家里添丁的时候自然要送红鸡蛋的,吴湄一早就开始忙活,终于喘口气才想起来袁夫人还等着带女儿回家呢,又赶紧去了晖园。
这边厢,袁元在放楼陪着郑颜吃过早饭,就来了晖园,梁佳颖在一边看着母女二人说话。
“三夫人吃了半碗鸡汤就吃不下了,我也没做什么就是陪她说说话,晚上就在她隔壁住下了,孩子吃饱了就睡,倒也没有多吵闹。”袁夫人问袁元社么袁元就回答什么,见并没有问到其他问题,袁夫人也暗地里松了口气。
“娘,有个事情我想跟你说一下,三夫人一直虽然知道我并不是她妹子,但却跟我说想要让我跟她义结金兰,跟她做姐妹,这事我做不了主,得问问你跟大哥的意见。”袁元斟酌了一下,没敢把郑颜说让她以后就住在落雨塘的话说出来。

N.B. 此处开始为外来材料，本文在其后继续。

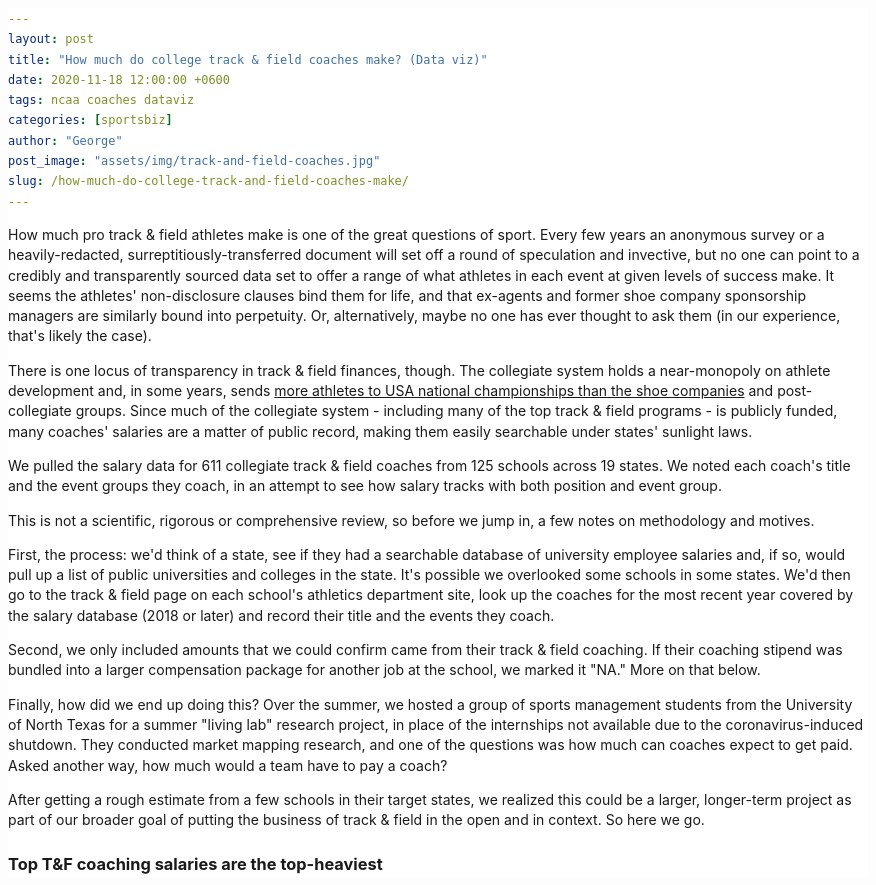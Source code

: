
 ```yaml
---
layout: post
title: "How much do college track & field coaches make? (Data viz)"
date: 2020-11-18 12:00:00 +0600
tags: ncaa coaches dataviz
categories: [sportsbiz]
author: "George"
post_image: "assets/img/track-and-field-coaches.jpg"
slug: /how-much-do-college-track-and-field-coaches-make/
---
```

How much pro track & field athletes make is one of the great questions of sport. Every few years an anonymous survey or a heavily-redacted, surreptitiously-transferred document will set off a round of speculation and invective, but no one can point to a credibly and transparently sourced data set to offer a range of what athletes in each event at given levels of success make. It seems the athletes' non-disclosure clauses bind them for life, and that ex-agents and former shoe company sponsorship managers are similarly bound into perpetuity. Or, alternatively, maybe no one has ever thought to ask them (in our experience, that's likely the case).

There is one locus of transparency in track & field finances, though. The collegiate system holds a near-monopoly on athlete development and, in some years, sends [more athletes to USA national championships than the shoe companies](https://nalathletics.com/blog/2020/08/02/finding-professional-track-and-field-athletes) and post-collegiate groups. Since much of the collegiate system - including many of the top track & field programs - is publicly funded, many coaches' salaries are a matter of public record, making them easily searchable under states' sunlight laws.

We pulled the salary data for 611 collegiate track & field coaches from 125 schools across 19 states. We noted each coach's title and the event groups they coach, in an attempt to see how salary tracks with both position and event group. 

This is not a scientific, rigorous or comprehensive review, so before we jump in, a few notes on methodology and motives.

First, the process: we'd think of a state, see if they had a searchable database of university employee salaries and, if so, would pull up a list of public universities and colleges in the state. It's possible we overlooked some schools in some states. We'd then go to the track & field page on each school's athletics department site, look up the coaches for the most recent year covered by the salary database (2018 or later) and record their title and the events they coach. 

Second, we only included amounts that we could confirm came from their track & field coaching. If their coaching stipend was bundled into a larger compensation package for another job at the school, we marked it "NA." More on that below.

Finally, how did we end up doing this? Over the summer, we hosted a group of sports management students from the University of North Texas for a summer "living lab" research project, in place of the internships not available due to the coronavirus-induced shutdown. They conducted market mapping research, and one of the questions was how much can coaches expect to get paid. Asked another way, how much would a team have to pay a coach? 

After getting a rough estimate from a few schools in their target states, we realized this could be a larger, longer-term project as part of our broader goal of putting the business of track & field in the open and in context. So here we go.

### Top T&F coaching salaries are the top-heaviest

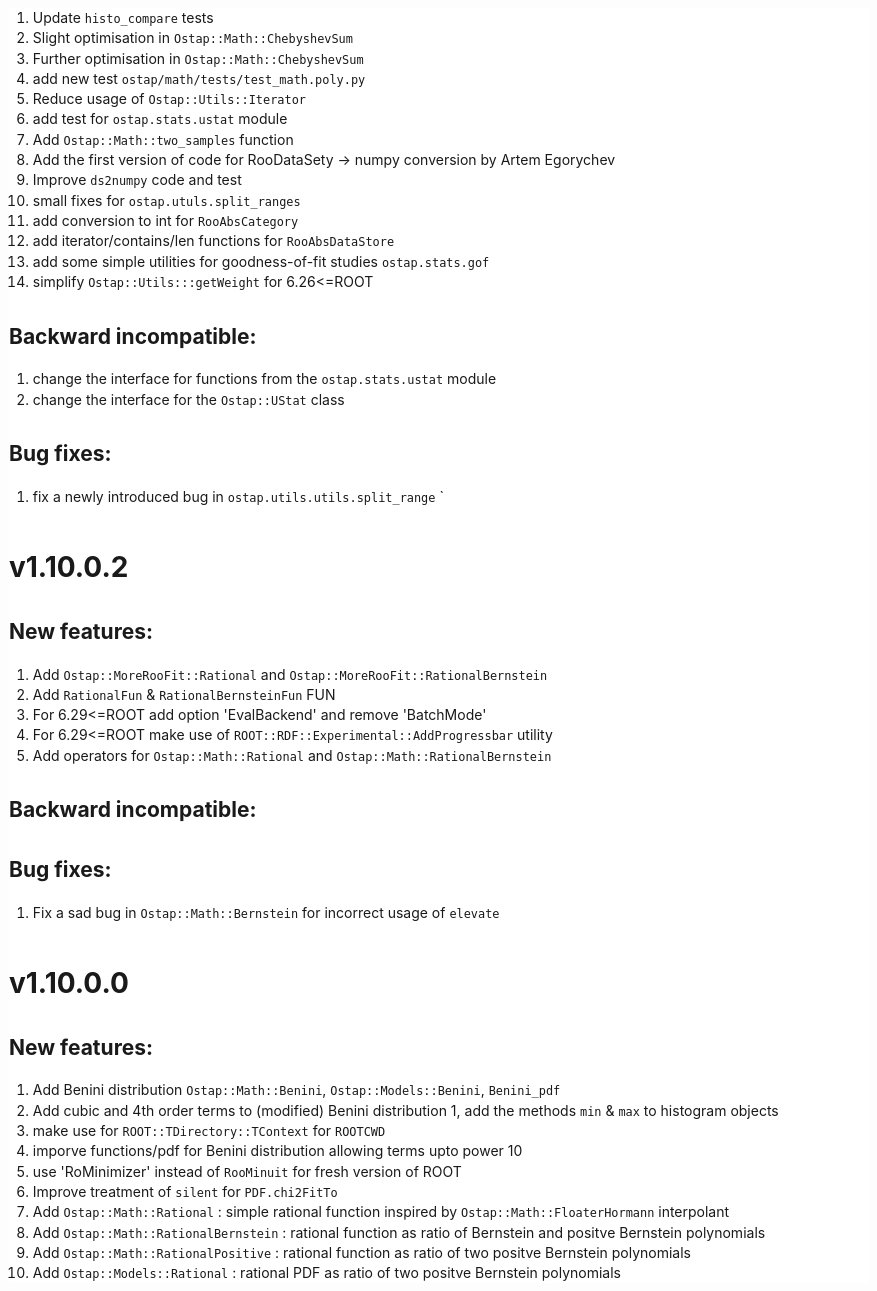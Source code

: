   1. Update `histo_compare` tests 
  1. Slight optimisation in `Ostap::Math::ChebyshevSum`
  1. Further optimisation in `Ostap::Math::ChebyshevSum`
  1. add new test `ostap/math/tests/test_math.poly.py`
  1. Reduce usage of `Ostap::Utils::Iterator`
  1. add test  for `ostap.stats.ustat` module 
  1. Add `Ostap::Math::two_samples` function 
  1. Add the first version of code for RooDataSety -> numpy conversion by Artem Egorychev 
  1. Improve `ds2numpy` code and test
  1. small fixes for `ostap.utuls.split_ranges`
  1. add conversion to int for `RooAbsCategory` 
  1. add iterator/contains/len functions for `RooAbsDataStore`
  1. add some simple utilities for goodness-of-fit studies `ostap.stats.gof` 
  1. simplify `Ostap::Utils:::getWeight` for 6.26<=ROOT  
  
## Backward incompatible: 

  1. change the interface for functions from the `ostap.stats.ustat` module 
  1. change the interface for the `Ostap::UStat`  class 

## Bug fixes:

  1. fix a newly introduced bug in `ostap.utils.utils.split_range`
`
# v1.10.0.2

## New features:

  1. Add `Ostap::MoreRooFit::Rational` and `Ostap::MoreRooFit::RationalBernstein`
  1. Add `RationalFun` & `RationalBernsteinFun` FUN 
  1. For 6.29<=ROOT add option 'EvalBackend' and remove 'BatchMode'
  1. For 6.29<=ROOT make use of `ROOT::RDF::Experimental::AddProgressbar` utility 
  1. Add operators for `Ostap::Math::Rational` and `Ostap::Math::RationalBernstein`

## Backward incompatible: 

## Bug fixes:

   1. Fix a sad bug in `Ostap::Math::Bernstein` for incorrect usage of `elevate`

# v1.10.0.0

## New features:

  1. Add Benini distribution  `Ostap::Math::Benini`, `Ostap::Models::Benini`, `Benini_pdf`
  1. Add cubic and 4th order terms to (modified) Benini distribution 
  1, add the methods `min` & `max` to histogram objects 
  1. make use for `ROOT::TDirectory::TContext` for `ROOTCWD`
  1. imporve functions/pdf for Benini distribution allowing terms upto power 10
  1. use 'RoMinimizer' instead of `RooMinuit` for fresh version of ROOT 
  1. Improve treatment of `silent` for `PDF.chi2FitTo`
  1. Add `Ostap::Math::Rational`           : simple rational function inspired by `Ostap::Math::FloaterHormann` interpolant
  1. Add `Ostap::Math::RationalBernstein`  : rational function as ratio of Bernstein and positve Bernstein polynomials 
  1. Add `Ostap::Math::RationalPositive`   : rational function as ratio of two positve Bernstein polynomials
  1. Add `Ostap::Models::Rational`         : rational PDF  as ratio of two positve Bernstein polynomials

袁夫人听了这话很明显有些不高兴了,实际上是怎样的情况她比谁都清楚,原本就打算了好了,等到清明祭完祖先,将这里的事情都交代一下,就带着女儿去嘉阳县,以后就不回来了,有些事情她冒不起这个风险!
吴湄进来的时候恰巧就听见袁元的那句话,她的眉头再次皱了起来,自从见到这位袁小姐,三弟妹就不正常起来了,做的每件事几乎都莫名其妙的,虽然很同情她丢了妹妹,但是站在袁夫人的角度想,自己的女儿被别人霸占住,还是以结义姐妹的名字,真是怎么听心里怎么不痛快,要是将女儿嫁出去了也就罢了,这样算是个怎么回事。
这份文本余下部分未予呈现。